At its core, the aim of A Mouth seems to be to demonstrate the countless shapes and colors and sounds language can become once it is removed from its container. Just as “a river sends tributaries—many mouths—to the sea,” Strom writes, outside the literary canon, the possibilities of hybrid literatures are endless. In A Mouth, they take on “defiant new shapes—unruly, unprecedented,” as the editors note.
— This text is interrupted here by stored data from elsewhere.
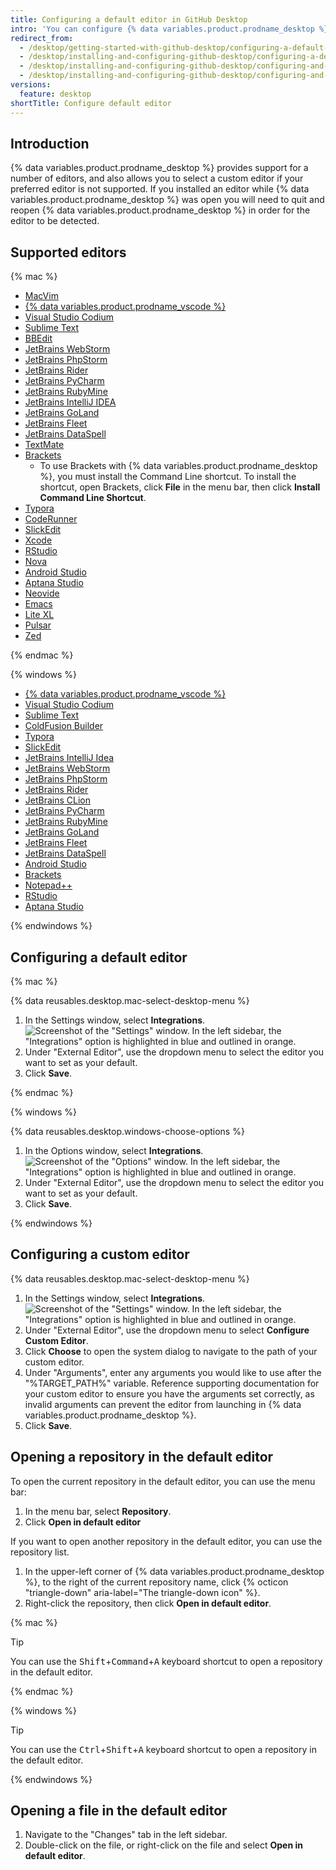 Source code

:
 ```yaml
---
title: Configuring a default editor in GitHub Desktop
intro: 'You can configure {% data variables.product.prodname_desktop %} to open files in your project with your preferred text editor or integrated development environment (IDE).'
redirect_from:
  - /desktop/getting-started-with-github-desktop/configuring-a-default-editor
  - /desktop/installing-and-configuring-github-desktop/configuring-a-default-editor
  - /desktop/installing-and-configuring-github-desktop/configuring-and-customizing-github-desktop/configuring-a-default-editor
  - /desktop/installing-and-configuring-github-desktop/configuring-and-customizing-github-desktop/configuring-a-default-editor-in-github-desktop
versions:
  feature: desktop
shortTitle: Configure default editor
---
```


## Introduction

{% data variables.product.prodname_desktop %} provides support for a number of editors, and also allows you to select a custom editor if your preferred editor is not supported. If you installed an editor while {% data variables.product.prodname_desktop %} was open you will need to quit and reopen {% data variables.product.prodname_desktop %} in order for the editor to be detected.

## Supported editors

{% mac %}

* [MacVim](https://macvim-dev.github.io/macvim/)
* [{% data variables.product.prodname_vscode %}](https://code.visualstudio.com/)
* [Visual Studio Codium](https://vscodium.com/)
* [Sublime Text](https://www.sublimetext.com/)
* [BBEdit](http://www.barebones.com/products/bbedit/)
* [JetBrains WebStorm](https://www.jetbrains.com/webstorm/)
* [JetBrains PhpStorm](https://www.jetbrains.com/phpstorm/)
* [JetBrains Rider](https://www.jetbrains.com/rider/)
* [JetBrains PyCharm](https://www.jetbrains.com/pycharm/)
* [JetBrains RubyMine](https://www.jetbrains.com/rubymine/)
* [JetBrains IntelliJ IDEA](https://www.jetbrains.com/idea/)
* [JetBrains GoLand](https://www.jetbrains.com/go/)
* [JetBrains Fleet](https://www.jetbrains.com/fleet/)
* [JetBrains DataSpell](https://www.jetbrains.com/dataspell/)
* [TextMate](https://macromates.com/)
* [Brackets](http://brackets.io/)
  * To use Brackets with {% data variables.product.prodname_desktop %}, you must install the Command Line shortcut. To install the shortcut, open Brackets, click **File** in the menu bar, then click **Install Command Line Shortcut**.
* [Typora](https://typora.io/)
* [CodeRunner](https://coderunnerapp.com/)
* [SlickEdit](https://www.slickedit.com/)
* [Xcode](https://developer.apple.com/xcode/)
* [RStudio](https://rstudio.com/)
* [Nova](https://nova.app/)
* [Android Studio](https://developer.android.com/studio)
* [Aptana Studio](http://www.aptana.com/)
* [Neovide](https://neovide.dev/)
* [Emacs](https://www.gnu.org/software/emacs/)
* [Lite XL](https://lite-xl.com/)
* [Pulsar](https://pulsar-edit.dev/)
* [Zed](https://zed.dev/)

{% endmac %}

{% windows %}

* [{% data variables.product.prodname_vscode %}](https://code.visualstudio.com/)
* [Visual Studio Codium](https://vscodium.com/)
* [Sublime Text](https://www.sublimetext.com/)
* [ColdFusion Builder](https://www.adobe.com/products/coldfusion-builder.html)
* [Typora](https://typora.io/)
* [SlickEdit](https://www.slickedit.com/)
* [JetBrains IntelliJ Idea](https://www.jetbrains.com/idea/)
* [JetBrains WebStorm](https://www.jetbrains.com/webstorm/)
* [JetBrains PhpStorm](https://www.jetbrains.com/phpstorm/)
* [JetBrains Rider](https://www.jetbrains.com/rider/)
* [JetBrains CLion](https://www.jetbrains.com/clion/)
* [JetBrains PyCharm](https://www.jetbrains.com/pycharm/)
* [JetBrains RubyMine](https://www.jetbrains.com/rubymine/)
* [JetBrains GoLand](https://www.jetbrains.com/go/)
* [JetBrains Fleet](https://www.jetbrains.com/fleet/)
* [JetBrains DataSpell](https://www.jetbrains.com/dataspell/)
* [Android Studio](https://developer.android.com/studio)
* [Brackets](http://brackets.io/)
* [Notepad++](https://notepad-plus-plus.org/)
* [RStudio](https://rstudio.com/)
* [Aptana Studio](http://www.aptana.com/)

{% endwindows %}

## Configuring a default editor

{% mac %}

{% data reusables.desktop.mac-select-desktop-menu %}
1. In the Settings window, select **Integrations**.
   ![Screenshot of the "Settings" window. In the left sidebar, the "Integrations" option is highlighted in blue and outlined in orange.](/assets/images/help/desktop/mac-select-integrations-pane.png)
1. Under "External Editor", use the dropdown menu to select the editor you want to set as your default.
1. Click **Save**.

{% endmac %}

{% windows %}

{% data reusables.desktop.windows-choose-options %}
1. In the Options window, select **Integrations**.
   ![Screenshot of the "Options" window. In the left sidebar, the "Integrations" option is highlighted in blue and outlined in orange.](/assets/images/help/desktop/windows-select-integrations-pane.png)
1. Under "External Editor", use the dropdown menu to select the editor you want to set as your default.
1. Click **Save**.

{% endwindows %}

## Configuring a custom editor

{% data reusables.desktop.mac-select-desktop-menu %}
1. In the Settings window, select **Integrations**.
   ![Screenshot of the "Settings" window. In the left sidebar, the "Integrations" option is highlighted in blue and outlined in orange.](/assets/images/help/desktop/mac-select-integrations-pane.png)
1. Under "External Editor", use the dropdown menu to select **Configure Custom Editor**.
1. Click **Choose** to open the system dialog to navigate to the path of your custom editor.
1. Under "Arguments", enter any arguments you would like to use after the "%TARGET_PATH%" variable. Reference supporting documentation for your custom editor to ensure you have the arguments set correctly, as invalid arguments can prevent the editor from launching in {% data variables.product.prodname_desktop %}.
1. Click **Save**.

## Opening a repository in the default editor

To open the current repository in the default editor, you can use the menu bar:

1. In the menu bar, select **Repository**.
1. Click **Open in default editor**

If you want to open another repository in the default editor, you can use the repository list.

1. In the upper-left corner of {% data variables.product.prodname_desktop %}, to the right of the current repository name, click {% octicon "triangle-down" aria-label="The triangle-down icon" %}.
1. Right-click the repository, then click **Open in default editor**.

{% mac %}

> [!TIP]
> You can use the <kbd>Shift</kbd>+<kbd>Command</kbd>+<kbd>A</kbd> keyboard shortcut to open a repository in the default editor.

{% endmac %}

{% windows %}

> [!TIP]
> You can use the <kbd>Ctrl</kbd>+<kbd>Shift</kbd>+<kbd>A</kbd> keyboard shortcut to open a repository in the default editor.

{% endwindows %}

## Opening a file in the default editor

1. Navigate to the "Changes" tab in the left sidebar.
1. Double-click on the file, or right-click on the file and select **Open in default editor**.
But what the contents of A Mouth amount to, in the end, is clearly not the point. This way of thinking about hybridity suggests that the possibilities are, by definition, endless.
With the Portland-based social-practice/art project, De-Canon, and nonprofit publishing house, Fonograf Editions, behind them, editors Strom and Natarajan have offered the literary community something as radical as it is effective. For every rule A Mouth breaks, it has created a space for literatures that were not previously allowed to exist on the basis of those rules. What the publishing community might have previously deemed unpublishable, A Mouth has boldly printed—not just for the sake of the freedom of the press, but to rewrite the definition of what is considered literature and what is not, from the inside out.
As the editors themselves note, “How and what one reads is inextricably shaped by the literature that is published.” In other words, if it isn’t in print, people aren’t likely to know it’s been written. But simply printing words and images isn’t enough, either. They continue: “It’s hard not to overstate what an uphill journey it is for writers of hybrid literature when it comes to growing an audience and distributing their work.”
With all this said, while A Mouth is neither an anthology nor conventionally hybrid nor exclusively literary—it is pioneering. It is strange, it is new, and, as Monica Ong wrote in her poem, “Indigo Insomnia,” it is “still forming between the lungs.”
Justin Duyao (he/him) is a contributing editor at HereIn Journal. As a San Diego–based writer, he is the recipient of a Make | Learn | Build grant from Oregon’s Regional Arts and Culture Council, as well as a writing fellowship from the Hallie Ford School of Graduate Studies at PNCA. His writing has been published by the Financial Times, Southwest Contemporary, Clackamas Literary Review, and the Northwest Review, among others. He lives in San Diego, California.